言われてみれば越前も英二みたく目がくりっとしていて可愛い顔をしている。日頃無愛想だから僕はそんな対象で見たことなかったけど。
「越前の所属している会社のホームページを見たことあるか?」
「ないけど」
「俺も昨日はじめて見たんだけど所属の選手の写真が掲載されているんだ。それが試合中の写真なんだけど汗かいて息が上がっている状態でショットを打っている瞬間の腹チラ写真なんだぜ。まともにみたら普通のスポーツ写真なんだけど俺たちみたいなのが見たらかなりそそられる写真なんだぜ」
「君もそそられたんだ」
「バカ、大学時代に普通の後輩としてしか見てないからそそられるもんか!それに他にそそる奴がいたからな」
「君をそそった張本人はノーマルでホモは嫌いだって言ってたよ」
「それお前もしかして・・・・・・」
「バレたんだよ、僕がホモだってこと。たまたま劇場で潮也君を掴まえてホテルから出てきたところを英二に見つかってしまってね」
「不二・・・」
「でも英二はホモは嫌いだけど僕の事は嫌いじゃないから今まで通り友達でいてくれるって言ってくれたんだ。それに僕の英二への気持ちと君の事は言っていないから僕がホモだってことだけで今まで通りの生活だよ」
「・・・良かったな」
「ああ」
「で、話は戻るけど越前の事だ。掲示板に根も葉もない噂を書かれているけど無視できないような事書き込まれているんだ」
「どんな事?」
「それが・・・越前の奴が最近強姦されたって・・・」
「それは酷過ぎるね」
「俺、あんまり新聞とかテニス雑誌とかチェックしていなかったから詳しくは分からないんだけどあいつ最近の大会途中で体調不良で棄権したんだろ」
「みたいだね。
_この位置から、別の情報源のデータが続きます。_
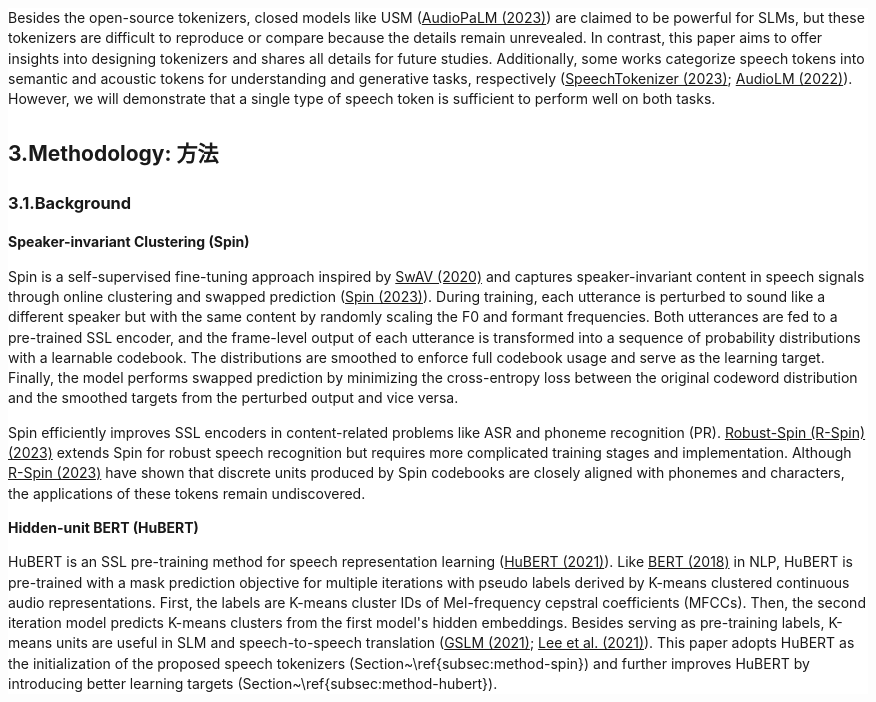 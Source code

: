 Besides the open-source tokenizers, closed models like USM ([AudioPaLM (2023)](../SpeechLM/2023.06.22_AudioPaLM.md)) are claimed to be powerful for SLMs, but these tokenizers are difficult to reproduce or compare because the details remain unrevealed.
In contrast, this paper aims to offer insights into designing tokenizers and shares all details for future studies.
Additionally, some works categorize speech tokens into semantic and acoustic tokens for understanding and generative tasks, respectively ([SpeechTokenizer (2023)](../Speech_Neural_Codec/2023.08.31_SpeechTokenizer.md); [AudioLM (2022)](../SpeechLM/2022.09.07_AudioLM.md)).
However, we will demonstrate that a single type of speech token is sufficient to perform well on both tasks.

## 3.Methodology: 方法

### 3.1.Background

**Speaker-invariant Clustering (Spin)**

Spin is a self-supervised fine-tuning approach inspired by [SwAV (2020)](../CV/2020.06.17_SwAV.md) and captures speaker-invariant content in speech signals through online clustering and swapped prediction ([Spin (2023)](../Speech_Representaion/2023.05.18_Spin.md)).
During training, each utterance is perturbed to sound like a different speaker but with the same content by randomly scaling the F0 and formant frequencies.
Both utterances are fed to a pre-trained SSL encoder, and the frame-level output of each utterance is transformed into a sequence of probability distributions with a learnable codebook.
The distributions are smoothed to enforce full codebook usage and serve as the learning target.
Finally, the model performs swapped prediction by minimizing the cross-entropy loss between the original codeword distribution and the smoothed targets from the perturbed output and vice versa.

Spin efficiently improves SSL encoders in content-related problems like ASR and phoneme recognition (PR).
[Robust-Spin (R-Spin) (2023)](../Speech_Representaion/2023.11.15_R-Spin.md) extends Spin for robust speech recognition but requires more complicated training stages and implementation.
Although [R-Spin (2023)](../Speech_Representaion/2023.11.15_R-Spin.md) have shown that discrete units produced by Spin codebooks are closely aligned with phonemes and characters, the applications of these tokens remain undiscovered.

**Hidden-unit BERT (HuBERT)**

HuBERT is an SSL pre-training method for speech representation learning ([HuBERT (2021)](../SpeechRepresentation/2021.06.14_HuBERT.md)).
Like [BERT (2018)](../TextLM/2018.10.11_BERT.md) in NLP, HuBERT is pre-trained with a mask prediction objective for multiple iterations with pseudo labels derived by K-means clustered continuous audio representations.
First, the labels are K-means cluster IDs of Mel-frequency cepstral coefficients (MFCCs).
Then, the second iteration model predicts K-means clusters from the first model's hidden embeddings.
Besides serving as pre-training labels, K-means units are useful in SLM and speech-to-speech translation ([GSLM (2021)](../SpeechLM/2021.02.01_GSLM.md); [Lee et al. (2021)](../S2ST/2021.07.12_Direct_Speech-to-Speech_Translation_with_Discrete_Units.md)).
This paper adopts HuBERT as the initialization of the proposed speech tokenizers (Section~\ref{subsec:method-spin}) and further improves HuBERT by introducing better learning targets (Section~\ref{subsec:method-hubert}).
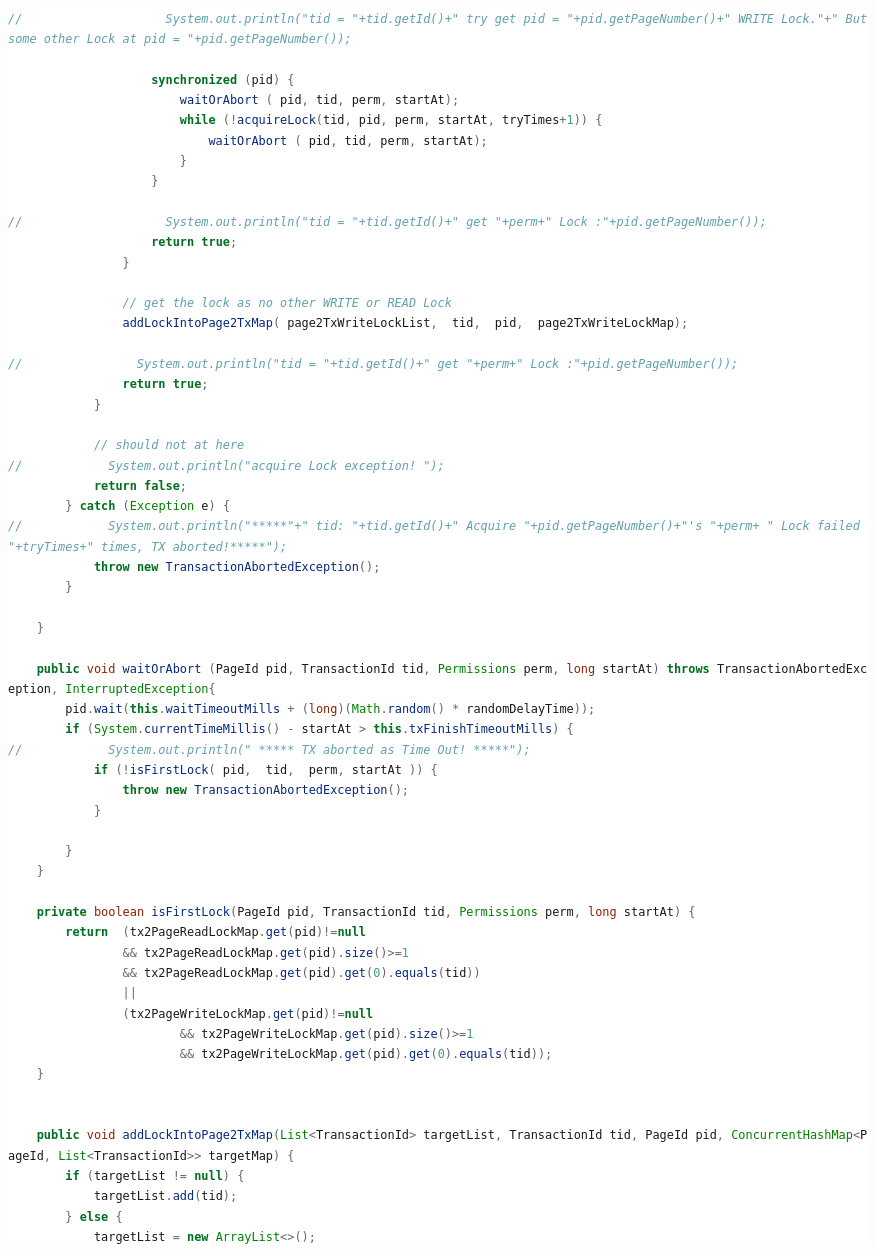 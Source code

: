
 ```java
//                    System.out.println("tid = "+tid.getId()+" try get pid = "+pid.getPageNumber()+" WRITE Lock."+" But some other Lock at pid = "+pid.getPageNumber());

                    synchronized (pid) {
                        waitOrAbort ( pid, tid, perm, startAt);
                        while (!acquireLock(tid, pid, perm, startAt, tryTimes+1)) {
                            waitOrAbort ( pid, tid, perm, startAt);
                        }
                    }

//                    System.out.println("tid = "+tid.getId()+" get "+perm+" Lock :"+pid.getPageNumber());
                    return true;
                }

                // get the lock as no other WRITE or READ Lock
                addLockIntoPage2TxMap( page2TxWriteLockList,  tid,  pid,  page2TxWriteLockMap);

//                System.out.println("tid = "+tid.getId()+" get "+perm+" Lock :"+pid.getPageNumber());
                return true;
            }

            // should not at here
//            System.out.println("acquire Lock exception! ");
            return false;
        } catch (Exception e) {
//            System.out.println("*****"+" tid: "+tid.getId()+" Acquire "+pid.getPageNumber()+"'s "+perm+ " Lock failed "+tryTimes+" times, TX aborted!*****");
            throw new TransactionAbortedException();
        }

    }

    public void waitOrAbort (PageId pid, TransactionId tid, Permissions perm, long startAt) throws TransactionAbortedException, InterruptedException{
        pid.wait(this.waitTimeoutMills + (long)(Math.random() * randomDelayTime));
        if (System.currentTimeMillis() - startAt > this.txFinishTimeoutMills) {
//            System.out.println(" ***** TX aborted as Time Out! *****");
            if (!isFirstLock( pid,  tid,  perm, startAt )) {
                throw new TransactionAbortedException();
            }

        }
    }

    private boolean isFirstLock(PageId pid, TransactionId tid, Permissions perm, long startAt) {
        return  (tx2PageReadLockMap.get(pid)!=null
                && tx2PageReadLockMap.get(pid).size()>=1
                && tx2PageReadLockMap.get(pid).get(0).equals(tid))
                ||
                (tx2PageWriteLockMap.get(pid)!=null
                        && tx2PageWriteLockMap.get(pid).size()>=1
                        && tx2PageWriteLockMap.get(pid).get(0).equals(tid));
    }


    public void addLockIntoPage2TxMap(List<TransactionId> targetList, TransactionId tid, PageId pid, ConcurrentHashMap<PageId, List<TransactionId>> targetMap) {
        if (targetList != null) {
            targetList.add(tid);
        } else {
            targetList = new ArrayList<>();
```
新聞に書いてあったのを読んだよ」
「その体調不良も強姦された影響だって書かれてた」
「好き勝手書いている奴がいるんだね。あくまでも噂だろ?そんな書き込みは無視するに限るよ」
「ああそうするよ。ただ俺達の後輩の事だから一応不二には知らせとこうと思ってさ」
「それは貴重な情報をありがとう」
僕は一度見てみたいと越前の事が書き込まれている掲示板のURLを佐伯から聞いて電話を切った。
佐伯には無関心を装ったけどこれは真実かもしれない。
火の気のないところから煙は立たない。
インターネットにおける不特定多数が読んで書き込める掲示板を僕もいくつか見たことあるけどそこに僕の勤め先の会社が裏で悪どい事をやっていると書かれてあってよく見たら表沙汰にしていない本当にやっていた事だったので驚いた。きっと元社員か現役社員が暴露したんだろう。“あくまでも噂”を侮ってはいけない。真実が隠されている事だって中にはあるのだ。
それに乾のあの態度。
あくまでも“胃痙攣だ”と言い張りながらも辛い顔をしていた。
佐伯が言っていたことが事実ならつじつまが合う。
それで乾や越前が苦しんでいるのなら僕は彼等を助けてあげたい。